What We Trade When We Walk Away
Stanford researchers, writing in the American Journal of Public Health, found that every additional $100 million in U.S. health aid was associated with nearly a 6-percentage-point increase in respondents holding a "very favorable" view of the United States. A Lancet study credits USAID with saving roughly 92 million lives over two decades. Dennis Carroll, the former director of USAID's Emerging Pandemic Threats program, put it to NPR: "No one has stepped in to fill the gap with the departure of the U.S. from WHO and the elimination of foreign assistance programs like USAID." Other donors have moved in the same direction. The UK, Germany, France, and Canada all cut aid budgets in 2025, the first time in nearly three decades the major donors contracted together.
The 2026 FIFA World Cup arrives in the U.S., Canada, and Mexico in June, drawing millions of international travelers across three host nations. Biological pathogens do not respect borders, and the disease surveillance funding withdrawn from Central and East Africa has not protected any host country. It has left all of them measurably more exposed.
Conclusion: Course Correction with Clear Eyes
We are past the point where the preventable loss of life from these decisions can be undone. Lives that will be lost to delayed Ebola containment in Ituri, to TB treatment interruption in Zambia and Uganda, to HIV regimen rationing across former PEPFAR geographies, and to vaccine-preventable diseases returning to communities that had eliminated them, are already encoded in choices made between January 2025 and February 2026. What remains in our hands is how much further this goes.
A course correction starts by accepting what has actually been broken. The infrastructure of global disease surveillance was not a line item. It was a workforce, a logistics chain, a network of relationships built across decades and now substantially dismantled. Restoring it requires Congress to reverse the proposed reductions to global health security funding, the State Department to formally re-engage with WHO on outbreak coordination, and PEPFAR-funded community health worker positions to be protected through FY26 because those workers are the surveillance system. None of that is sufficient on its own. All of it is necessary.
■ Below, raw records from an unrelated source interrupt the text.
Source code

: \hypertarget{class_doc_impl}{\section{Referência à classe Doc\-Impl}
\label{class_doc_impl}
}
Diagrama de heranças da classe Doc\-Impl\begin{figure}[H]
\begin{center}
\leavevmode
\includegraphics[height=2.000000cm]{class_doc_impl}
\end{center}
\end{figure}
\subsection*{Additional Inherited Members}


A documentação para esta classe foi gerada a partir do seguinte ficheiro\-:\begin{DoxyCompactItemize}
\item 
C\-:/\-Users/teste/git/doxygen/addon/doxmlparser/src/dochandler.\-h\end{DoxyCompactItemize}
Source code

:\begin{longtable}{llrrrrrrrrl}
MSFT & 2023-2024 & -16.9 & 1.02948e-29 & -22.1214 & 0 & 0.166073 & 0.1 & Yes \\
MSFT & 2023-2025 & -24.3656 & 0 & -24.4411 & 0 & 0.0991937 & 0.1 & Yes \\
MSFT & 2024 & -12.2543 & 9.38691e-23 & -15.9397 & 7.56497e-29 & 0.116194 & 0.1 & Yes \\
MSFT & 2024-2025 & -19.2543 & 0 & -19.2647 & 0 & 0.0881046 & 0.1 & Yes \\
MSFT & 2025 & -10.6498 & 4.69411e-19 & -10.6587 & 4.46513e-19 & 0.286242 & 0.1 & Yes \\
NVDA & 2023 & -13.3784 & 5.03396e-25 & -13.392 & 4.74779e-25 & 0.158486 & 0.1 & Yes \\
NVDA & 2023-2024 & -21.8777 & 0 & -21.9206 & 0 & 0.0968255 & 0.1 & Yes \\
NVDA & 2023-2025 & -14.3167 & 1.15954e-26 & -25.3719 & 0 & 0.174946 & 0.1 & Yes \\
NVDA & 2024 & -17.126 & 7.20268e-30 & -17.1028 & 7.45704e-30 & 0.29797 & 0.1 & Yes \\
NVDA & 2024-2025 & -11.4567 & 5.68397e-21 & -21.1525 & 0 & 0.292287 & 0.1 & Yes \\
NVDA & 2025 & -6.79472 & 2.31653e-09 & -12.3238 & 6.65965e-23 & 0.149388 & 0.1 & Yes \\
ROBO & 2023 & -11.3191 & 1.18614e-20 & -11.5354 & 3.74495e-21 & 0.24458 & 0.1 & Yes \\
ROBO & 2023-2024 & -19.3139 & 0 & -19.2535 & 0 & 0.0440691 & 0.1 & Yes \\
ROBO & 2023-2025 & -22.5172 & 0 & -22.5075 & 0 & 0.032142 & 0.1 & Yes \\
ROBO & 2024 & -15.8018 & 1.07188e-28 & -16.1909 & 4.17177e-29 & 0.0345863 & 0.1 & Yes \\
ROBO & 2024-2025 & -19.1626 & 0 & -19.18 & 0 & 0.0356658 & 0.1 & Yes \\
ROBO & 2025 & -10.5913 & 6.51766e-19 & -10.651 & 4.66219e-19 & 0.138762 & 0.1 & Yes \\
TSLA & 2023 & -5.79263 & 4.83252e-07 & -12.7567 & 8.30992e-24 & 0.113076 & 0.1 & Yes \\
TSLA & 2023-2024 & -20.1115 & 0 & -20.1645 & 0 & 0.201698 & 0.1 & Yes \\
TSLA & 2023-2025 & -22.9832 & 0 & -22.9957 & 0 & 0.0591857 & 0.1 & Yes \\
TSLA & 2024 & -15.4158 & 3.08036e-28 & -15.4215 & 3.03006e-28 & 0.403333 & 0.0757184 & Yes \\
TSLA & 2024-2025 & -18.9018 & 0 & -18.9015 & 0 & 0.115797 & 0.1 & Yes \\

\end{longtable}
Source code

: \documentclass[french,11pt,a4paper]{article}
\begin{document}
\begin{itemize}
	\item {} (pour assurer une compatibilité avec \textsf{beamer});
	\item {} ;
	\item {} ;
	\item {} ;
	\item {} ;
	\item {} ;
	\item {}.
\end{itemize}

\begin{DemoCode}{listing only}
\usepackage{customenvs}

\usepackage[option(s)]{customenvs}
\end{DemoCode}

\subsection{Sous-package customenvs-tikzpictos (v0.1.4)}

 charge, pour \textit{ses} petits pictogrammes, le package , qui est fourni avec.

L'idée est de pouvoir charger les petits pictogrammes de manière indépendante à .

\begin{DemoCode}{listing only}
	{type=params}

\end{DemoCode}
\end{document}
The harder problem is the one that will outlast this administration. The U.S. has lost trust with partner countries, multilateral institutions, and the global health workforce in ways that may not be recoverable in our lifetimes. Les Roberts, the Columbia researcher who has worked in the DRC for years, told STAT that his Congolese colleagues now ask him not to travel with their teams because his presence as an American puts them at risk. That is what the loss of soft power looks like in practice. We can rebuild capacity faster than we can rebuild credibility, and we cannot rebuild either by pretending the damage was somebody else's fault.
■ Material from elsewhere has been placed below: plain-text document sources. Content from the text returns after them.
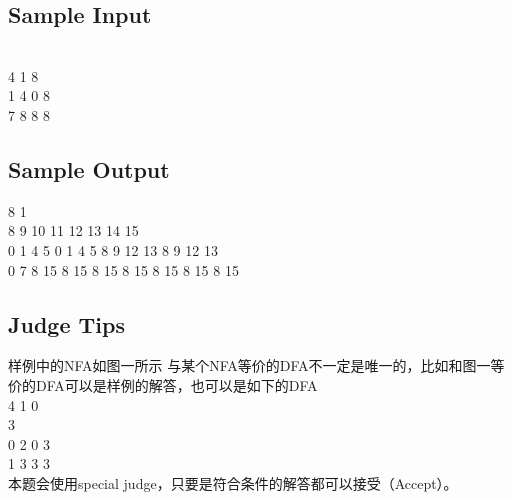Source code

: \subsection{Sample Input}

\\4 1 8
\\1 4 0 8
\\7 8 8 8
\subsection{Sample Output}
 8 1
\\8 9 10 11 12 13 14 15
\\0 1 4 5 0 1 4 5 8 9 12 13 8 9 12 13
\\0 7 8 15 8 15 8 15 8 15 8 15 8 15 8 15
\subsection{Judge Tips}
样例中的NFA如图一所示
与某个NFA等价的DFA不一定是唯一的，比如和图一等价的DFA可以是样例的解答，也可以是如下的DFA
\\4 1 0
\\3
\\0 2 0 3
\\1 3 3 3
\\本题会使用special judge，只要是符合条件的解答都可以接受（Accept）。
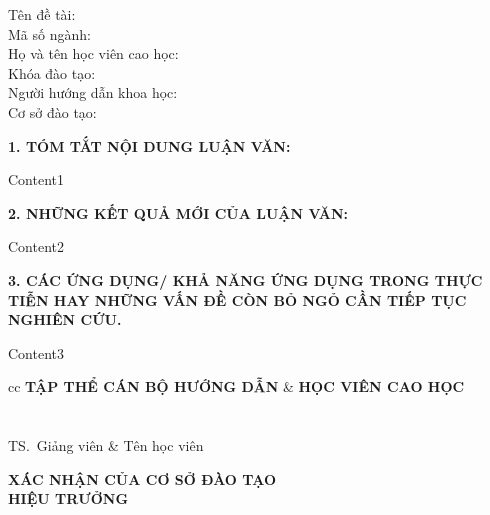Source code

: \begin{flushleft}
	Tên đề tài:  \\
	Mã số ngành:  \\
	Họ và tên học viên cao học:  \\
	Khóa đào tạo:  \\
	Người hướng dẫn khoa học: \\
	Cơ sở đào tạo: \\
\end{flushleft}

\textbf{1. TÓM TẮT NỘI DUNG LUẬN VĂN:}

Content1

\textbf{2. NHỮNG KẾT QUẢ MỚI CỦA LUẬN VĂN:}

Content2

\textbf{3. CÁC ỨNG DỤNG/ KHẢ NĂNG ỨNG DỤNG TRONG THỰC TIỄN HAY NHỮNG VẤN ĐỀ CÒN BỎ NGỎ CẦN TIẾP TỤC NGHIÊN CỨU.}

Content3


\vspace{1.5em}
\begin{tblr}{cc}
	\centering
	\textbf{TẬP THỂ CÁN BỘ HƯỚNG DẪN} & \textbf{\hspace{5.0em}HỌC VIÊN CAO HỌC} \\
	\\
	\\
	TS.~Giảng viên                   & \hspace{5.0em} Tên học viên
\end{tblr}

\vspace{2.5em}
\begin{center}
	\textbf{XÁC NHẬN CỦA CƠ SỞ ĐÀO TẠO} \\
	\textbf{HIỆU TRƯỞNG}
\end{center}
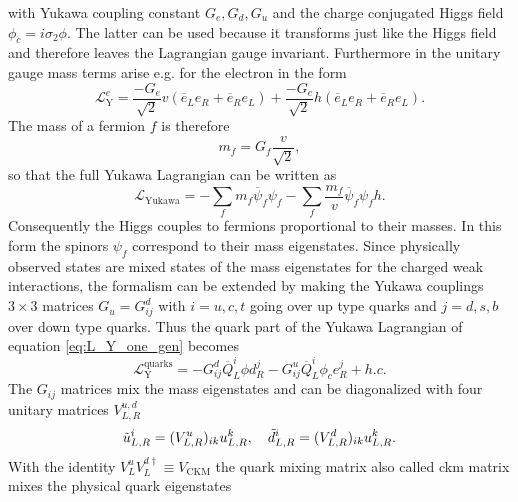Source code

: with Yukawa coupling constant $G_e,G_d,G_u$ and the charge conjugated Higgs field $\phi_c=i\sigma_2\phi$. The latter can be used because it transforms just like the Higgs field and therefore leaves the Lagrangian gauge invariant. Furthermore in the unitary gauge mass terms arise  e.g. for the electron in the form
\begin{equation}
    \mathcal{L}_\mathrm{Y}^e=\frac{-G_e}{\sqrt{2}} v (\overline{e}_L e_R+\overline{e}_R e_L)+\frac{-G_e}{\sqrt{2}} h (\overline{e}_L e_R+\overline{e}_R e_L).
\end{equation}
The mass of a fermion $f$ is therefore
\begin{equation}
    m_f=G_f\frac{v}{\sqrt{2}},
\end{equation}
so that the full Yukawa Lagrangian can be written as
\begin{equation}
    \mathcal{L}_\mathrm{Yukawa}=-\sum_f m_f\overline{\psi}_f \psi_f -\sum_f \frac{m_f}{v}\overline{\psi}_f \psi_f h.
    \label{eq:yukawa_term}
\end{equation}
Consequently the Higgs couples to fermions proportional to their masses. In this form the spinors $\psi_f$ correspond to their mass eigenstates. Since physically observed states are mixed states of the mass eigenstates for the charged weak interactions, the formalism can be extended by making the Yukawa couplings $3\times 3$ matrices $G_u=G_{ij}^d$ with $i=u,c,t$ going over up type quarks and $j=d,s,b$ over down type quarks. Thus the quark part of the Yukawa Lagrangian of equation \ref{eq:L_Y_one_gen} becomes
\begin{equation}
    \mathcal{L}_\mathrm{Y}^{\text{quarks}} =
    -G_{ij}^d \overline{Q}_L^i \phi d_R^j -G_{ij}^u \overline{Q}_L^i \phi_c e_R^j + h.c.
\end{equation}
The $G_{ij}$ matrices mix the mass eigenstates and can be diagonalized with four unitary matrices $V_{L,R}^{u,d}$
\begin{equation}
    \Tilde{u}^i_{L,R}=(V^u_{L,R})_{ik}u^k_{L,R}, \quad \Tilde{d}^i_{L,R}=(V^d_{L,R})_{ik}u^k_{L,R}.
\end{equation}
With the identity $V_L^uV_L^{d\dagger}\equiv V_\mathrm{CKM}$ the quark mixing matrix also called \ac{ckm} matrix mixes the physical quark eigenstates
For PLWH, for people with TB, for advocates, public health officials, and the policymakers who still have the authority to act, the work now is to name what has been lost, defend what remains, and refuse to accept that the architecture of Ending the HIV Epidemic, End TB, and global pandemic preparedness was disposable. It was not. It was infrastructure. And we are watching, in real time, what happens when we treat it as anything less.